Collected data
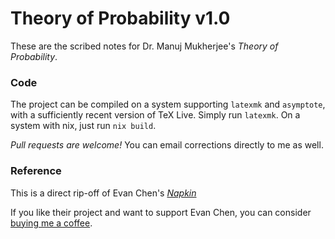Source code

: # Theory of Probability v1.0

These are the scribed notes for Dr. Manuj Mukherjee's _Theory of Probability_.

### Code

The project can be compiled on a system supporting `latexmk` and `asymptote`,
with a sufficiently recent version of TeX Live.
Simply run `latexmk`.
On a system with nix, just run `nix build`.

_Pull requests are welcome!_
You can email corrections directly to me as well.

### Reference

This is a direct rip-off of Evan Chen's [_Napkin_](https://web.evanchen.cc/napkin.html) 

If you like their project and want to support Evan Chen,
you can consider [buying me a coffee](https://ko-fi.com/evanchen).

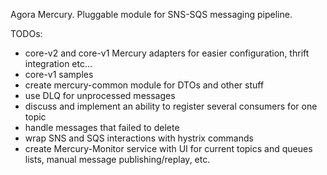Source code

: Agora Mercury. Pluggable module for SNS-SQS messaging pipeline.

TODOs:
* core-v2 and core-v1 Mercury adapters for easier configuration, thrift integration etc...
* core-v1 samples
* create mercury-common module for DTOs and other stuff
* use DLQ for unprocessed messages
* discuss and implement an ability to register several consumers for one topic
* handle messages that failed to delete
* wrap SNS and SQS interactions with hystrix commands
* create Mercury-Monitor service with UI for current topics and queues lists, manual message publishing/replay, etc.

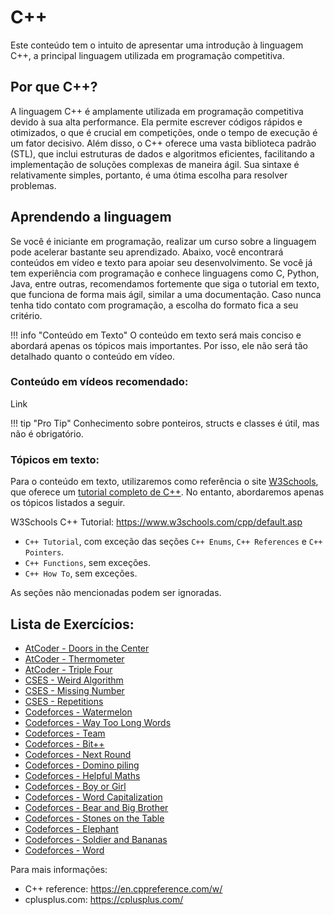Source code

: # C++

Este conteúdo tem o intuito de apresentar uma introdução à linguagem C++, a principal linguagem utilizada em programação competitiva.

## Por que C++?

A linguagem C++ é amplamente utilizada em programação competitiva devido à sua alta performance. Ela permite escrever códigos rápidos e otimizados, o que é crucial em competições, onde o tempo de execução é um fator decisivo. Além disso, o C++ oferece uma vasta biblioteca padrão (STL), que inclui estruturas de dados e algoritmos eficientes, facilitando a implementação de soluções complexas de maneira ágil. Sua sintaxe é relativamente simples, portanto, é uma ótima escolha para resolver problemas.

## Aprendendo a linguagem

Se você é iniciante em programação, realizar um curso sobre a linguagem pode acelerar bastante seu aprendizado. Abaixo, você encontrará conteúdos em vídeo e texto para apoiar seu desenvolvimento. Se você já tem experiência com programação e conhece linguagens como C, Python, Java, entre outras, recomendamos fortemente que siga o tutorial em texto, que funciona de forma mais ágil, similar a uma documentação. Caso nunca tenha tido contato com programação, a escolha do formato fica a seu critério.

!!! info "Conteúdo em Texto"
    O conteúdo em texto será mais conciso e abordará apenas os tópicos mais importantes. Por isso, ele não será tão detalhado quanto o conteúdo em vídeo.

### Conteúdo em vídeos recomendado: 
Link

!!! tip "Pro Tip"
    Conhecimento sobre ponteiros, structs e classes é útil, mas não é obrigatório.

### Tópicos em texto:

Para o conteúdo em texto, utilizaremos como referência o site [W3Schools](https://www.w3schools.com/), que oferece um [tutorial completo de C++](https://www.w3schools.com/cpp/default.asp). No entanto, abordaremos apenas os tópicos listados a seguir.

W3Schools C++ Tutorial: <https://www.w3schools.com/cpp/default.asp>

- ``C++ Tutorial``, com exceção das seções ``C++ Enums``, ``C++ References`` e ``C++ Pointers``.
- ``C++ Functions``, sem exceções.
- ``C++ How To``, sem exceções.

As seções não mencionadas podem ser ignoradas.

## Lista de Exercícios:

- [AtCoder - Doors in the Center](https://atcoder.jp/contests/abc398/tasks/abc398_a)
- [AtCoder - Thermometer](https://atcoder.jp/contests/abc397/tasks/abc397_a)
- [AtCoder - Triple Four](https://atcoder.jp/contests/abc396/tasks/abc396_a)
- [CSES - Weird Algorithm](https://cses.fi/problemset/task/1068)
- [CSES - Missing Number](https://cses.fi/problemset/task/1083)
- [CSES - Repetitions](https://cses.fi/problemset/task/1069)
- [Codeforces - Watermelon](https://codeforces.com/problemset/problem/4/A)
- [Codeforces - Way Too Long Words](https://codeforces.com/problemset/problem/71/A)
- [Codeforces - Team](https://codeforces.com/problemset/problem/231/A)
- [Codeforces - Bit++](https://codeforces.com/problemset/problem/282/A)
- [Codeforces - Next Round](https://codeforces.com/problemset/problem/158/A)
- [Codeforces - Domino piling](https://codeforces.com/problemset/problem/50/A)
- [Codeforces - Helpful Maths](https://codeforces.com/problemset/problem/339/A)
- [Codeforces - Boy or Girl](https://codeforces.com/problemset/problem/236/A)
- [Codeforces - Word Capitalization](https://codeforces.com/problemset/problem/281/A)
- [Codeforces - Bear and Big Brother](https://codeforces.com/problemset/problem/791/A)
- [Codeforces - Stones on the Table](https://codeforces.com/problemset/problem/266/A)
- [Codeforces - Elephant](https://codeforces.com/problemset/problem/617/A)
- [Codeforces - Soldier and Bananas](https://codeforces.com/problemset/problem/546/A)
- [Codeforces - Word](https://codeforces.com/problemset/problem/59/A)

Para mais informações: 

- C++ reference: <https://en.cppreference.com/w/>
- cplusplus.com: <https://cplusplus.com/>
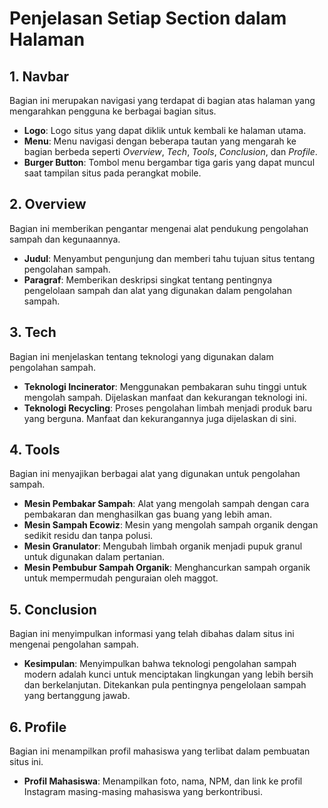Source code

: <!-- @format -->

# Penjelasan Setiap Section dalam Halaman

## 1. Navbar

Bagian ini merupakan navigasi yang terdapat di bagian atas halaman yang mengarahkan pengguna ke berbagai bagian situs.

- **Logo**: Logo situs yang dapat diklik untuk kembali ke halaman utama.
- **Menu**: Menu navigasi dengan beberapa tautan yang mengarah ke bagian berbeda seperti _Overview_, _Tech_, _Tools_, _Conclusion_, dan _Profile_.
- **Burger Button**: Tombol menu bergambar tiga garis yang dapat muncul saat tampilan situs pada perangkat mobile.

## 2. Overview

Bagian ini memberikan pengantar mengenai alat pendukung pengolahan sampah dan kegunaannya.

- **Judul**: Menyambut pengunjung dan memberi tahu tujuan situs tentang pengolahan sampah.
- **Paragraf**: Memberikan deskripsi singkat tentang pentingnya pengelolaan sampah dan alat yang digunakan dalam pengolahan sampah.

## 3. Tech

Bagian ini menjelaskan tentang teknologi yang digunakan dalam pengolahan sampah.

- **Teknologi Incinerator**: Menggunakan pembakaran suhu tinggi untuk mengolah sampah. Dijelaskan manfaat dan kekurangan teknologi ini.
- **Teknologi Recycling**: Proses pengolahan limbah menjadi produk baru yang berguna. Manfaat dan kekurangannya juga dijelaskan di sini.

## 4. Tools

Bagian ini menyajikan berbagai alat yang digunakan untuk pengolahan sampah.

- **Mesin Pembakar Sampah**: Alat yang mengolah sampah dengan cara pembakaran dan menghasilkan gas buang yang lebih aman.
- **Mesin Sampah Ecowiz**: Mesin yang mengolah sampah organik dengan sedikit residu dan tanpa polusi.
- **Mesin Granulator**: Mengubah limbah organik menjadi pupuk granul untuk digunakan dalam pertanian.
- **Mesin Pembubur Sampah Organik**: Menghancurkan sampah organik untuk mempermudah penguraian oleh maggot.

## 5. Conclusion

Bagian ini menyimpulkan informasi yang telah dibahas dalam situs ini mengenai pengolahan sampah.

- **Kesimpulan**: Menyimpulkan bahwa teknologi pengolahan sampah modern adalah kunci untuk menciptakan lingkungan yang lebih bersih dan berkelanjutan. Ditekankan pula pentingnya pengelolaan sampah yang bertanggung jawab.

## 6. Profile

Bagian ini menampilkan profil mahasiswa yang terlibat dalam pembuatan situs ini.

- **Profil Mahasiswa**: Menampilkan foto, nama, NPM, dan link ke profil Instagram masing-masing mahasiswa yang berkontribusi.
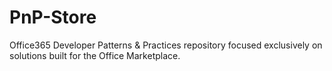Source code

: # PnP-Store
Office365 Developer Patterns &amp; Practices repository focused exclusively on solutions built for the Office Marketplace. 

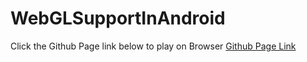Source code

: # WebGLSupportInAndroid
Click the Github Page link below to play on Browser
[Github Page Link](https://g0983230881.github.io/WebGLSupportInAndroid/)
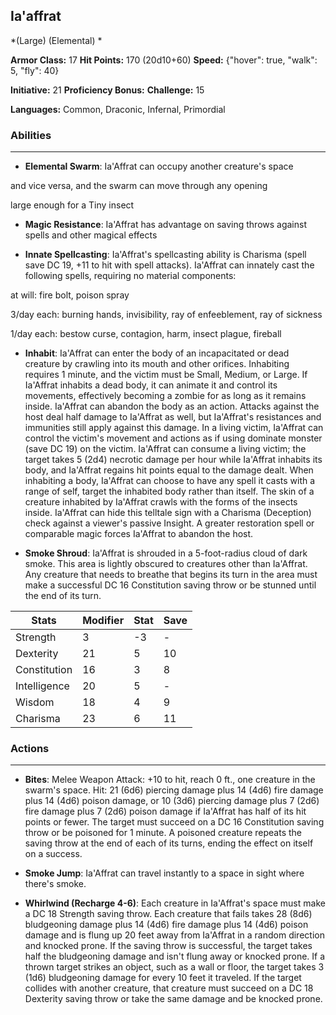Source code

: ## Ia'affrat
*(Large) (Elemental) *

**Armor Class:** 17
**Hit Points:** 170 (20d10+60)
**Speed:** {"hover": true, "walk": 5, "fly": 40}

**Initiative:** 21
**Proficiency Bonus:**
**Challenge:** 15

**Languages:** Common, Draconic, Infernal, Primordial

### Abilities
 --- 
- **Elemental Swarm**: Ia'Affrat can occupy another creature's space

and vice versa, and the swarm can move through any opening

large enough for a Tiny insect

- **Magic Resistance**: Ia'Affrat has advantage on saving throws against spells and other magical effects

- **Innate Spellcasting**: Ia'Affrat's spellcasting ability is Charisma (spell save DC 19, +11 to hit with spell attacks). Ia'Affrat can innately cast the following spells, requiring no material components:

at will: fire bolt, poison spray

3/day each: burning hands, invisibility, ray of enfeeblement, ray of sickness

1/day each: bestow curse, contagion, harm, insect plague, fireball

- **Inhabit**: Ia'Affrat can enter the body of an incapacitated or dead creature by crawling into its mouth and other orifices. Inhabiting requires 1 minute, and the victim must be Small, Medium, or Large. If Ia'Affrat inhabits a dead body, it can animate it and control its movements, effectively becoming a zombie for as long as it remains inside. Ia'Affrat can abandon the body as an action. Attacks against the host deal half damage to Ia'Affrat as well, but Ia'Affrat's resistances and immunities still apply against this damage. In a living victim, Ia'Affrat can control the victim's movement and actions as if using dominate monster (save DC 19) on the victim. Ia'Affrat can consume a living victim; the target takes 5 (2d4) necrotic damage per hour while Ia'Affrat inhabits its body, and Ia'Affrat regains hit points equal to the damage dealt. When inhabiting a body, Ia'Affrat can choose to have any spell it casts with a range of self, target the inhabited body rather than itself. The skin of a creature inhabited by Ia'Affrat crawls with the forms of the insects inside. Ia'Affrat can hide this telltale sign with a Charisma (Deception) check against a viewer's passive Insight. A greater restoration spell or comparable magic forces Ia'Affrat to abandon the host.

- **Smoke Shroud**: Ia'Affrat is shrouded in a 5-foot-radius cloud of dark smoke. This area is lightly obscured to creatures other than Ia'Affrat. Any creature that needs to breathe that begins its turn in the area must make a successful DC 16 Constitution saving throw or be stunned until the end of its turn.



| Stats | Modifier | Stat | Save
| ---- | ---- | ---- | ---- |
| Strength | 3 | -3 | - |
| Dexterity | 21 | 5 | 10 |
| Constitution | 16 | 3 | 8 |
| Intelligence | 20 | 5 | - |
| Wisdom | 18 | 4 | 9 |
| Charisma | 23 | 6 | 11 |

### Actions
 --- 
- **Bites**: Melee Weapon Attack: +10 to hit, reach 0 ft., one creature in the swarm's space. Hit: 21 (6d6) piercing damage plus 14 (4d6) fire damage plus 14 (4d6) poison damage, or 10 (3d6) piercing damage plus 7 (2d6) fire damage plus 7 (2d6) poison damage if Ia'Affrat has half of its hit points or fewer. The target must succeed on a DC 16 Constitution saving throw or be poisoned for 1 minute. A poisoned creature repeats the saving throw at the end of each of its turns, ending the effect on itself on a success.

- **Smoke Jump**: Ia'Affrat can travel instantly to a space in sight where there's smoke.

- **Whirlwind (Recharge 4-6)**: Each creature in Ia'Affrat's space must make a DC 18 Strength saving throw. Each creature that fails takes 28 (8d6) bludgeoning damage plus 14 (4d6) fire damage plus 14 (4d6) poison damage and is flung up 20 feet away from Ia'Affrat in a random direction and knocked prone. If the saving throw is successful, the target takes half the bludgeoning damage and isn't flung away or knocked prone. If a thrown target strikes an object, such as a wall or floor, the target takes 3 (1d6) bludgeoning damage for every 10 feet it traveled. If the target collides with another creature, that creature must succeed on a DC 18 Dexterity saving throw or take the same damage and be knocked prone.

■ Description of the task: All that should be returned is the run of lines from the start of the entries above to the line bearing "## Por que C++?", each exact, with pictures omitted.

■ Exercise answer:
Source code

: # Theory of Probability v1.0

These are the scribed notes for Dr. Manuj Mukherjee's _Theory of Probability_.

### Code

The project can be compiled on a system supporting `latexmk` and `asymptote`,
with a sufficiently recent version of TeX Live.
Simply run `latexmk`.
On a system with nix, just run `nix build`.

_Pull requests are welcome!_
You can email corrections directly to me as well.

### Reference

This is a direct rip-off of Evan Chen's [_Napkin_](https://web.evanchen.cc/napkin.html) 

If you like their project and want to support Evan Chen,
you can consider [buying me a coffee](https://ko-fi.com/evanchen).

Source code

: Agora Mercury. Pluggable module for SNS-SQS messaging pipeline.

TODOs:
* core-v2 and core-v1 Mercury adapters for easier configuration, thrift integration etc...
* core-v1 samples
* create mercury-common module for DTOs and other stuff
* use DLQ for unprocessed messages
* discuss and implement an ability to register several consumers for one topic
* handle messages that failed to delete
* wrap SNS and SQS interactions with hystrix commands
* create Mercury-Monitor service with UI for current topics and queues lists, manual message publishing/replay, etc.

Source code

: # C++

Este conteúdo tem o intuito de apresentar uma introdução à linguagem C++, a principal linguagem utilizada em programação competitiva.

## Por que C++?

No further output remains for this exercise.